My task is the following:
I have a HUGE txt file (20+GB) with a lot of data. The structure is this:
Crap
Crap
Crap
...
Crap
Crap
Useful Data = x y z
Useful Data 2 = x2 y2 z2
Crap
Crap
...
Crap
Crap
Useful Data = x' y' z'
Useful Data 2 = x2' y2' z2'
Crap
Crap...
And so on like this for 5000 objects
I have to take every x, y and z and put them in a file which should look like the following:
x y z x2 y2 z2
x' y' z' x2' y2' z2'
x'' y'' z'' x2'' y2'' z2''
......and so on (i should have 5000 rows).
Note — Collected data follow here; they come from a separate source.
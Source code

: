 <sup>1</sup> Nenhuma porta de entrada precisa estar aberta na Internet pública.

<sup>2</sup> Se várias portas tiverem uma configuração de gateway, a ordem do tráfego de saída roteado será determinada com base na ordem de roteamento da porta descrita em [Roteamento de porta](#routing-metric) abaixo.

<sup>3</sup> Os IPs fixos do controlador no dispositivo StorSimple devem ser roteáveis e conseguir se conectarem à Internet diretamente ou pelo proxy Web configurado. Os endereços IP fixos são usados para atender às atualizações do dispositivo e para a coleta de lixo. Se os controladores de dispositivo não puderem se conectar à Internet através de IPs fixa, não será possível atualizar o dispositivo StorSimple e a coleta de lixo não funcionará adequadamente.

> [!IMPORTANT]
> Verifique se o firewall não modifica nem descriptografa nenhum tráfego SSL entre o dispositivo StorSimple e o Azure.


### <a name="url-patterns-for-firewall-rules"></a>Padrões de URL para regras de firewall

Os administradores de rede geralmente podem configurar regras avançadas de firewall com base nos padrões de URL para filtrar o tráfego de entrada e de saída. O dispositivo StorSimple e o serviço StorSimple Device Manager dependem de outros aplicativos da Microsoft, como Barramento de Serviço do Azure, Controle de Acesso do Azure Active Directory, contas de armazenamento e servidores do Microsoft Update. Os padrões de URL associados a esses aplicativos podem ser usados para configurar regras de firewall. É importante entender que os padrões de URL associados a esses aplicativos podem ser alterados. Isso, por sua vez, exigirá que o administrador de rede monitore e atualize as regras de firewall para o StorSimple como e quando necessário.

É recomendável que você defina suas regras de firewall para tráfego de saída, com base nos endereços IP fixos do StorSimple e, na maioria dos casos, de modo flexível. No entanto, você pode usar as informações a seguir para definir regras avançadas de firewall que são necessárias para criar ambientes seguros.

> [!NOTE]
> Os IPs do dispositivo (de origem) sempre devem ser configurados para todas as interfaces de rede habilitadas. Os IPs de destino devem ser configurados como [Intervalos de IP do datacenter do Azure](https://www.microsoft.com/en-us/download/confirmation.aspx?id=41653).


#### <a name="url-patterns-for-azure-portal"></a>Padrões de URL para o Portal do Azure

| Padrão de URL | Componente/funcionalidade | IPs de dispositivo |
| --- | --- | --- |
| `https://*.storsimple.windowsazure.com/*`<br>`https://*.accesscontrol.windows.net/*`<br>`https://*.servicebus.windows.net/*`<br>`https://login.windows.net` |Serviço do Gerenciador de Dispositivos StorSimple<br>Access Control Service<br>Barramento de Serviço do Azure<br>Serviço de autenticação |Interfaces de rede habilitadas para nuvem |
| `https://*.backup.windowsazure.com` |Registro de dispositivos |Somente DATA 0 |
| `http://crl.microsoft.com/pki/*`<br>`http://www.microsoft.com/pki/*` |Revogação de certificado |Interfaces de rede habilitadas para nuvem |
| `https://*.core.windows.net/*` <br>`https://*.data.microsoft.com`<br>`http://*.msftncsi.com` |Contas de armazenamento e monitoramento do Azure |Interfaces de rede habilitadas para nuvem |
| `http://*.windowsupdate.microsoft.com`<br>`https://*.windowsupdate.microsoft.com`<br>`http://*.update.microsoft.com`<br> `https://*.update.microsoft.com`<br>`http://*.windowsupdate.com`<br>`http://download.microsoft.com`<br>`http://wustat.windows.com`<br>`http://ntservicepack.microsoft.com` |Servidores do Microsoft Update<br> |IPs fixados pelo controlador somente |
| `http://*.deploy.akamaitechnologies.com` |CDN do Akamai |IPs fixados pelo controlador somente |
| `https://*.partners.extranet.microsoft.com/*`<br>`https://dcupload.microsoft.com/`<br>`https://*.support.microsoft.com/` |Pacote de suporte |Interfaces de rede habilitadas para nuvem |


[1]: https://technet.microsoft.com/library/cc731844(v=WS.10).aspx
I thought regular expressions would have been good for this task. I've written this but i'm a real noob and can't go on:
f_in_name="starout.txt" #input file
f_out_name="cmposvel" #output file
f_in = open(f_in_name)
for l in f_in:
if "system_time" in l:
time=re.compile('^ system_time =\s+(\S+)')
elif "com_pos" in l:
poscm=re.compile('^ com_pos =\s+(\S+)\s+(\S+)\s+(\S+)')
elif "com_vel" in l:
velcm=re.compile('^ com_vel =\s+(\S+)\s+(\S+)\s+(\S+)')
#how do I write t,x,y,z,vx,vy,vz in the output?
How do I write the (\S+) on the output? Also, does re.compile search only in the current line or in the whole document? I'm confused, Is someone able to help me? I really need this to make a plot and have no clues about how doing that.